Günümüzde tahliyeye ve kiralamalara ilişkin davaların en çok uyuşmazlık yaşanan dava türlerinden biri olduğunu ifade edebiliriz. Kiracınızı tahliye etmeyi düşünüyorsanız kanunda yer alan sebeplerle doğru usullerle dava açılması gerekmektedir. Aksi takdirde yaşayacağınız hak kaybı ve maddi kayıp düşündüğünüzden fazla olabilir. Bursa Kira Hukuku Avukatlarından yardım almanız tahliye işleminin doğru yapılması için önemlidir. Konut ve çatılı işyerine ilişkin kira sözleşmelerinde tahliye davaları ve bunlara ilişkin şartlar Türk Borçlar Kanununda sayılmıştır. Aşağıda sıralayacağımız nedenlere göre kiracı aleyhine tahliye gerçekleştirilebilecektir.

Kira İlişkisinin Bildirim Yoluyla Sona Ermesi

Kira sözleşmesinin bildirim yoluyla sonlandırılması TBK. m. 347-349 maddelerinde düzenlenmiştir.

MADDE 347 Konut ve çatılı işyeri kiralarında kiracı, belirli süreli sözleşmelerin süresinin bitiminden en az on beş gün önce bildirimde bulunmadıkça, sözleşme aynı koşullarla bir yıl için uzatılmış sayılır. Kiraya veren, sözleşme süresinin bitimine dayanarak sözleşmeyi sona erdiremez. Ancak, on yıllık uzama süresi sonunda kiraya veren, bu süreyi izleyen her uzama yılının bitiminden en az üç ay önce bildirimde bulunmak koşuluyla, herhangi bir sebep göstermeksizin sözleşmeye son verebilir.

Belirsiz süreli kira sözleşmelerinde, kiracı her zaman, kiraya veren ise kiranın başlangıcından on yıl geçtikten sonra, genel hükümlere göre fesih bildirimiyle sözleşmeyi sona erdirebilirler.

Genel hükümlere göre fesih hakkının kullanılabileceği durumlarda, kiraya veren veya kiracı sözleşmeyi sona erdirebilir.

Kira ilişkisini tek taraflı olarak sona erdirme hakkı yalnızca kiracıya tanınmıştır. Kiralayan yalnızca 10 yıllık uzama süresi sonunda 3 ay önce bildirimde bulunmak şartıyla sebep göstermeksizin kira ilişkisini sonlandırabilir.
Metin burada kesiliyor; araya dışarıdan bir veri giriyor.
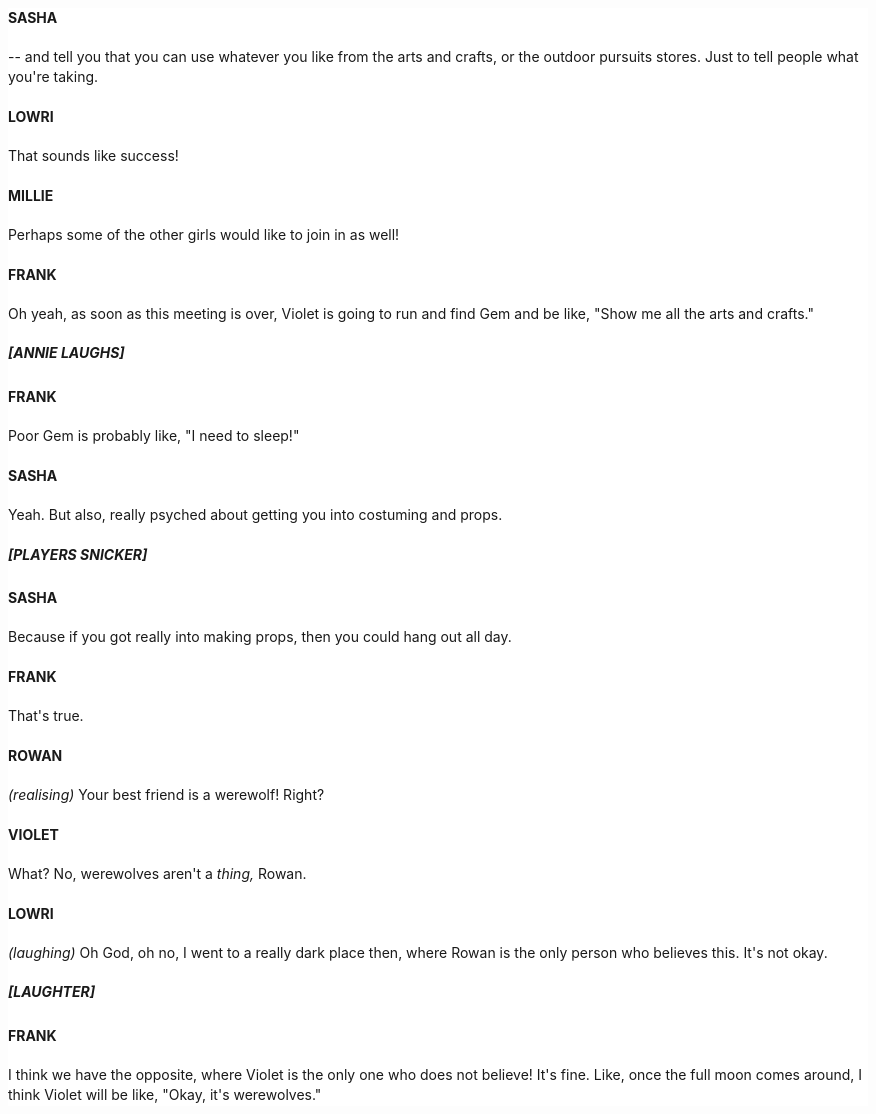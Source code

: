 #### SASHA

-- and tell you that you can use whatever you like from the arts and crafts, or the outdoor pursuits stores. Just to tell people what you're taking.

#### LOWRI

That sounds like success!

#### MILLIE

Perhaps some of the other girls would like to join in as well!

#### FRANK

Oh yeah, as soon as this meeting is over, Violet is going to run and find Gem and be like, "Show me all the arts and crafts."

##### [ANNIE LAUGHS]

#### FRANK

Poor Gem is probably like, "I need to sleep!"

#### SASHA

Yeah. But also, really psyched about getting you into costuming and props.

##### [PLAYERS SNICKER]

#### SASHA

Because if you got really into making props, then you could hang out all day.

#### FRANK

That's true.

#### ROWAN

_(realising)_ Your best friend is a werewolf! Right?

#### VIOLET

What? No, werewolves aren't a *thing,* Rowan.

#### LOWRI

_(laughing)_ Oh God, oh no, I went to a really dark place then, where Rowan is the only person who believes this. It's not okay.

##### [LAUGHTER]

#### FRANK

I think we have the opposite, where Violet is the only one who does not believe! It's fine. Like, once the full moon comes around, I think Violet will be like, "Okay, it's werewolves."
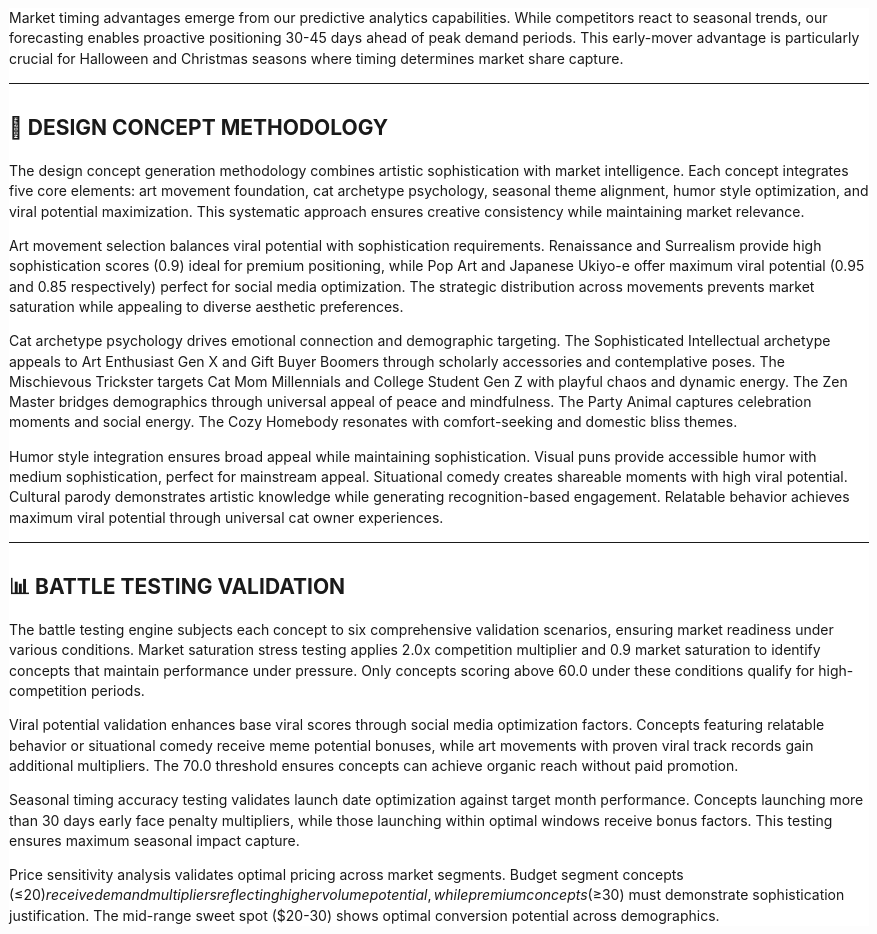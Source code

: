 Market timing advantages emerge from our predictive analytics capabilities. While competitors react to seasonal trends, our forecasting enables proactive positioning 30-45 days ahead of peak demand periods. This early-mover advantage is particularly crucial for Halloween and Christmas seasons where timing determines market share capture.

---

## 🎨 DESIGN CONCEPT METHODOLOGY

The design concept generation methodology combines artistic sophistication with market intelligence. Each concept integrates five core elements: art movement foundation, cat archetype psychology, seasonal theme alignment, humor style optimization, and viral potential maximization. This systematic approach ensures creative consistency while maintaining market relevance.

Art movement selection balances viral potential with sophistication requirements. Renaissance and Surrealism provide high sophistication scores (0.9) ideal for premium positioning, while Pop Art and Japanese Ukiyo-e offer maximum viral potential (0.95 and 0.85 respectively) perfect for social media optimization. The strategic distribution across movements prevents market saturation while appealing to diverse aesthetic preferences.

Cat archetype psychology drives emotional connection and demographic targeting. The Sophisticated Intellectual archetype appeals to Art Enthusiast Gen X and Gift Buyer Boomers through scholarly accessories and contemplative poses. The Mischievous Trickster targets Cat Mom Millennials and College Student Gen Z with playful chaos and dynamic energy. The Zen Master bridges demographics through universal appeal of peace and mindfulness. The Party Animal captures celebration moments and social energy. The Cozy Homebody resonates with comfort-seeking and domestic bliss themes.

Humor style integration ensures broad appeal while maintaining sophistication. Visual puns provide accessible humor with medium sophistication, perfect for mainstream appeal. Situational comedy creates shareable moments with high viral potential. Cultural parody demonstrates artistic knowledge while generating recognition-based engagement. Relatable behavior achieves maximum viral potential through universal cat owner experiences.

---

## 📊 BATTLE TESTING VALIDATION

The battle testing engine subjects each concept to six comprehensive validation scenarios, ensuring market readiness under various conditions. Market saturation stress testing applies 2.0x competition multiplier and 0.9 market saturation to identify concepts that maintain performance under pressure. Only concepts scoring above 60.0 under these conditions qualify for high-competition periods.

Viral potential validation enhances base viral scores through social media optimization factors. Concepts featuring relatable behavior or situational comedy receive meme potential bonuses, while art movements with proven viral track records gain additional multipliers. The 70.0 threshold ensures concepts can achieve organic reach without paid promotion.

Seasonal timing accuracy testing validates launch date optimization against target month performance. Concepts launching more than 30 days early face penalty multipliers, while those launching within optimal windows receive bonus factors. This testing ensures maximum seasonal impact capture.

Price sensitivity analysis validates optimal pricing across market segments. Budget segment concepts (≤$20) receive demand multipliers reflecting higher volume potential, while premium concepts (≥$30) must demonstrate sophistication justification. The mid-range sweet spot ($20-30) shows optimal conversion potential across demographics.
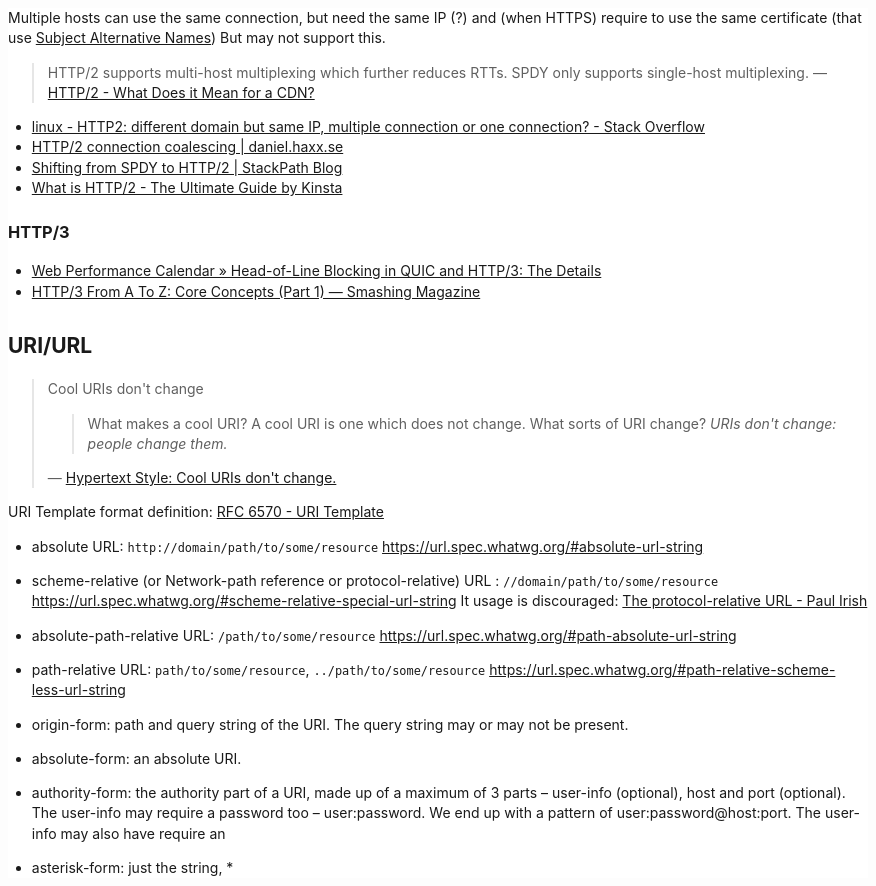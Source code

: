 Multiple hosts can use the same connection, but need the same IP (?) and (when HTTPS) require to use the same certificate (that use [Subject Alternative Names](https://en.wikipedia.org/wiki/Subject_Alternative_Name))
But may not support this.

> HTTP/2 supports multi-host multiplexing which further reduces RTTs. SPDY only supports single-host multiplexing.
> — [HTTP/2 - What Does it Mean for a CDN?](https://www.keycdn.com/blog/http2-cdn/)

- [linux - HTTP2: different domain but same IP, multiple connection or one connection? - Stack Overflow](https://stackoverflow.com/questions/48701719/http2-different-domain-but-same-ip-multiple-connection-or-one-connection)
- [HTTP/2 connection coalescing | daniel.haxx.se](https://daniel.haxx.se/blog/2016/08/18/http2-connection-coalescing/)
- [Shifting from SPDY to HTTP/2 | StackPath Blog](https://blog.stackpath.com/spdy-to-http2)
- [What is HTTP/2 - The Ultimate Guide by Kinsta](https://kinsta.com/learn/what-is-http2/)

### HTTP/3

- [Web Performance Calendar » Head-of-Line Blocking in QUIC and HTTP/3: The Details](https://web.archive.org/web/20201208205628/https://calendar.perfplanet.com/2020/head-of-line-blocking-in-quic-and-http-3-the-details/)
- [HTTP/3 From A To Z: Core Concepts (Part 1) — Smashing Magazine](https://www.smashingmagazine.com/2021/08/http3-core-concepts-part1/)

## URI/URL

> Cool URIs don't change
>
> > What makes a cool URI?
> > A cool URI is one which does not change.
> > What sorts of URI change?
> > _URIs don't change: people change them._
>
> — [Hypertext Style: Cool URIs don't change.](https://www.w3.org/Provider/Style/URI.html)

URI Template format definition: [RFC 6570 - URI Template](https://tools.ietf.org/html/rfc6570)

- absolute URL: `http://domain/path/to/some/resource` https://url.spec.whatwg.org/#absolute-url-string
- scheme-relative (or Network-path reference or protocol-relative) URL : `//domain/path/to/some/resource` https://url.spec.whatwg.org/#scheme-relative-special-url-string
	It usage is discouraged: [The protocol-relative URL - Paul Irish](https://web.archive.org/web/20220114020538/https://www.paulirish.com/2010/the-protocol-relative-url/)
- absolute-path-relative URL: `/path/to/some/resource` https://url.spec.whatwg.org/#path-absolute-url-string
- path-relative URL: `path/to/some/resource`, `../path/to/some/resource` https://url.spec.whatwg.org/#path-relative-scheme-less-url-string

- origin-form: path and query string of the URI. The query string may or may not be present.
- absolute-form: an absolute URI.
- authority-form: the authority part of a URI, made up of a maximum of 3 parts – user-info (optional), host and port (optional). The user-info may require a password too – user:password. We end up with a pattern of user:password@host:port. The user-info may also have require an
- asterisk-form: just the string, *
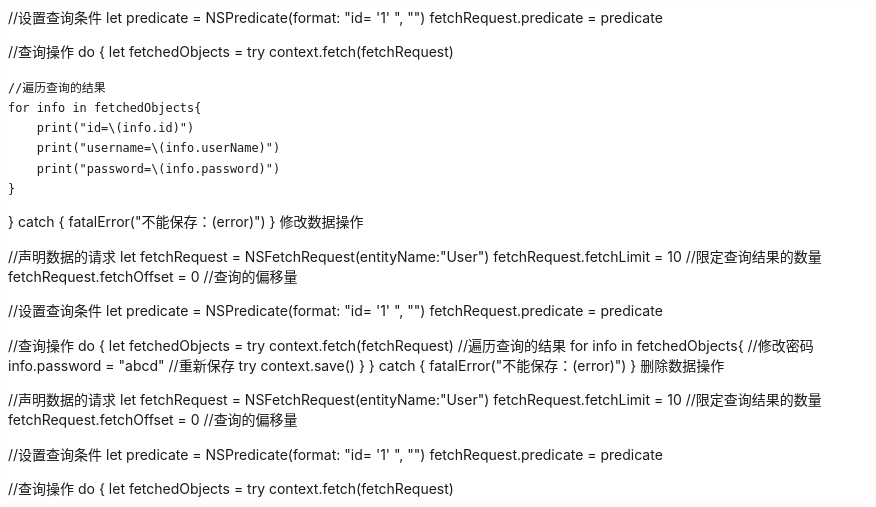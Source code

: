 //设置查询条件
let predicate = NSPredicate(format: "id= '1' ", "")
fetchRequest.predicate = predicate

//查询操作
do {
let fetchedObjects = try context.fetch(fetchRequest)

    //遍历查询的结果
    for info in fetchedObjects{
        print("id=\(info.id)")
        print("username=\(info.userName)")
        print("password=\(info.password)")
    }
}
catch {
fatalError("不能保存：\(error)")
}
修改数据操作


//声明数据的请求
let fetchRequest = NSFetchRequest<User>(entityName:"User")
fetchRequest.fetchLimit = 10 //限定查询结果的数量
fetchRequest.fetchOffset = 0 //查询的偏移量

//设置查询条件
let predicate = NSPredicate(format: "id= '1' ", "")
fetchRequest.predicate = predicate

//查询操作
do {
let fetchedObjects = try context.fetch(fetchRequest)
//遍历查询的结果
for info in fetchedObjects{
//修改密码
info.password = "abcd"
//重新保存
try context.save()
}
} catch {
fatalError("不能保存：\(error)")
}
删除数据操作


//声明数据的请求
let fetchRequest = NSFetchRequest<User>(entityName:"User")
fetchRequest.fetchLimit = 10 //限定查询结果的数量
fetchRequest.fetchOffset = 0 //查询的偏移量

//设置查询条件
let predicate = NSPredicate(format: "id= '1' ", "")
fetchRequest.predicate = predicate

//查询操作
do {
let fetchedObjects = try context.fetch(fetchRequest)
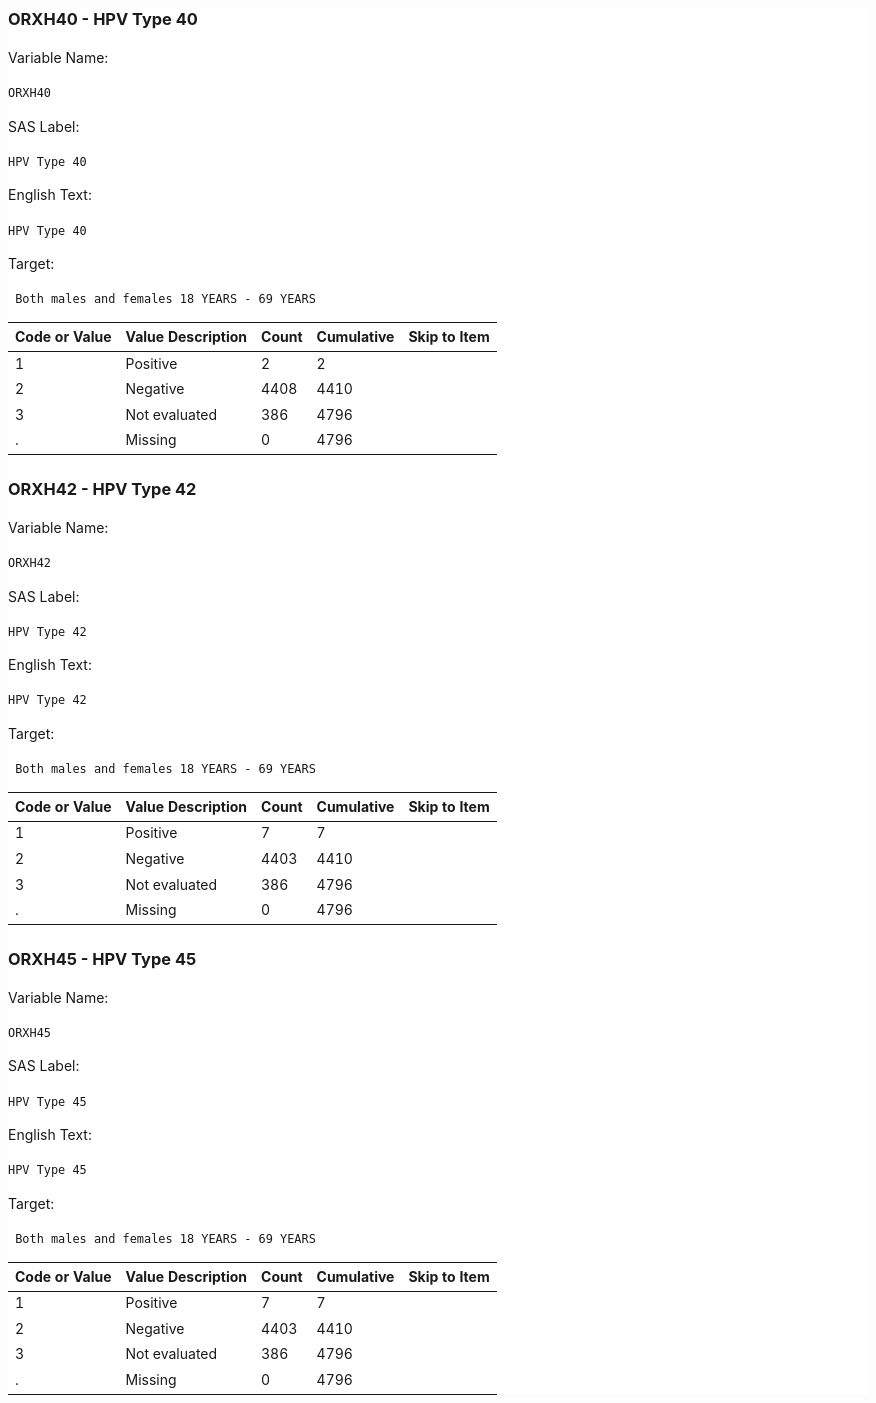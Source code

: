 ### ORXH40 - HPV Type 40

Variable Name:

    ORXH40 
SAS Label:

    HPV Type 40
English Text:

    HPV Type 40
Target:

     Both males and females 18 YEARS - 69 YEARS
Code or Value | Value Description | Count | Cumulative | Skip to Item  
---|---|---|---|---  
1 | Positive | 2 | 2 |   
2 | Negative | 4408 | 4410 |   
3 | Not evaluated | 386 | 4796 |   
. | Missing | 0 | 4796 |   
  
### ORXH42 - HPV Type 42

Variable Name:

    ORXH42 
SAS Label:

    HPV Type 42
English Text:

    HPV Type 42
Target:

     Both males and females 18 YEARS - 69 YEARS
Code or Value | Value Description | Count | Cumulative | Skip to Item  
---|---|---|---|---  
1 | Positive | 7 | 7 |   
2 | Negative | 4403 | 4410 |   
3 | Not evaluated | 386 | 4796 |   
. | Missing | 0 | 4796 |   
  
### ORXH45 - HPV Type 45

Variable Name:

    ORXH45 
SAS Label:

    HPV Type 45
English Text:

    HPV Type 45
Target:

     Both males and females 18 YEARS - 69 YEARS
Code or Value | Value Description | Count | Cumulative | Skip to Item  
---|---|---|---|---  
1 | Positive | 7 | 7 |   
2 | Negative | 4403 | 4410 |   
3 | Not evaluated | 386 | 4796 |   
. | Missing | 0 | 4796 |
Kiracı, kira sözleşmesinin düzenlenmesinden 1 yıl geçtikten sonra herhangi bir bildirimde bulunmazsa kira sözleşmesi kanunen 1 yıl uzamış sayılacaktır.

TBK’nın 347/2 hükmü gereği belirsiz süreli kira sözleşmelerini kiracı her zaman, kiraya veren ise sözleşmenin kurulmasından itibaren on yıl geçmesiyle sona erdirebilir. Kanundaki genel hükümlere göre fesih bildirimi yapılmalıdır.

Kira ilişkisinde tarafların birbirlerine yapacakları bildirim yazılı olmalıdır. Buna mutlaka dikkat edilmelidir. Bir ihtarname gönderilecekse bir kira avukatından yardım almanız süreci hızlandırmak için etkili olacaktır.

Aile konutu olarak kiralanan taşınmazlarda, sözleşmenin feshi için özel bir hüküm bulunmaktadır.

TBK m. 349– Aile konutu olarak kullanılmak üzere kiralanan taşınmazlarda kiracı, eşinin açık rızası olmadıkça kira sözleşmesini feshedemez. Bu rızanın alınması mümkün olmazsa veya eş haklı sebep olmaksızın rızasını vermekten kaçınırsa kiracı, hâkimden bu konuda bir karar vermesini isteyebilir. Kiracı olmayan eşin, kiraya verene bildirimde bulunarak kira sözleşmesinin tarafı sıfatını kazanması hâlinde kiraya veren, fesih bildirimi ile fesih ihtarına bağlı bir ödeme süresini kiracıya ve eşine ayrı ayrı bildirmek zorundadır.

Yani taşınmaz, “aile konutu” olarak kiralanmışsa sözleşmeyi sona erdirme hakkı sınırlandırılmıştır. Kiracı eşinin rızası olmadan sözleşmeyi feshedilemez.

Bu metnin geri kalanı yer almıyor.